Es una de las
leyes de la naturaleza de las cuales el ser humano no se puede escapar. Nacemos, crecemos, nos reproducimos y morimos.
Sabemos dónde nacimos, pero solo Dios sabe donde y cuando vamos a
cumplir la última fase.
Nosotros, a más de cinco mil kilómetros de distancia,
hemos reportado el lamentable deceso de algunos de nuestros paisanos y el
estado delicado de salud de otros. En este vasto mundo de gente que por "A"
o "B" motivo han abandonado la tierra que los vio
nacer, también hay momentos de alegría para reportar.
Venfil Raymundo Orozco, ha sido un ser bastante
apreciado por muchos sampedranos viviendo en esta parte del mundo.

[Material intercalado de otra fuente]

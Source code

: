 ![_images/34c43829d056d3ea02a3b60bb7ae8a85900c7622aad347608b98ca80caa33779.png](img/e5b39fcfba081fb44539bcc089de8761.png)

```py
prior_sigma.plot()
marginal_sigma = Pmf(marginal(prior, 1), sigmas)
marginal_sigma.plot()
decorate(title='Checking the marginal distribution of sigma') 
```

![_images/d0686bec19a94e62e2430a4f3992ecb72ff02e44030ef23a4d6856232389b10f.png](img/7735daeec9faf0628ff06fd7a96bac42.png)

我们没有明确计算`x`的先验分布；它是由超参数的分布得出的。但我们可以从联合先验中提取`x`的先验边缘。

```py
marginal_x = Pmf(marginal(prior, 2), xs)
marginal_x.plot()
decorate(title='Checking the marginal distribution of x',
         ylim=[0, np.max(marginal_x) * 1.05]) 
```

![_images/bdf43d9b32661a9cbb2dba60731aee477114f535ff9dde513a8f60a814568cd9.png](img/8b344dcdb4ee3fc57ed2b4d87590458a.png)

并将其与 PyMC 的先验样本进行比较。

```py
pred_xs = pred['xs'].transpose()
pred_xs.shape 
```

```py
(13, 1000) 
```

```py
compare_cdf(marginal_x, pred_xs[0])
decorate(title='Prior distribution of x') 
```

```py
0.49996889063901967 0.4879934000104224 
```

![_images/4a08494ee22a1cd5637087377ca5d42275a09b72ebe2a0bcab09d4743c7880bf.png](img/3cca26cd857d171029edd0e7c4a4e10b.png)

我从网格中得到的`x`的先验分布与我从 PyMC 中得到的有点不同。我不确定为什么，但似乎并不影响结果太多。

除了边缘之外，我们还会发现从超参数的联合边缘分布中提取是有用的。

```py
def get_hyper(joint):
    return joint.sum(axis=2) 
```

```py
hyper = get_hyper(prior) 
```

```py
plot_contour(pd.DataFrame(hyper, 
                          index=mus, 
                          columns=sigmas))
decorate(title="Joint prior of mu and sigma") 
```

No solo
porque tuvo la suerte de nacer en ese terruño que ha ofrecido a tantos hijos de
otros pueblos la oportunidad de sentirse bienvenido, sino porque ha sido un ser
humano decente que con su actitud de respeto y honestidad ha puesto el nombre
de nuestro pueblo en alto.
A los dieciocho años en Guatemala se convierte uno en un adulto con todas las libertades y responsabilidades que este titulo trae.
Lamentablemente Rogelio no vivía en Guatemala, había hecho su residencia temporal en este país del norte de America.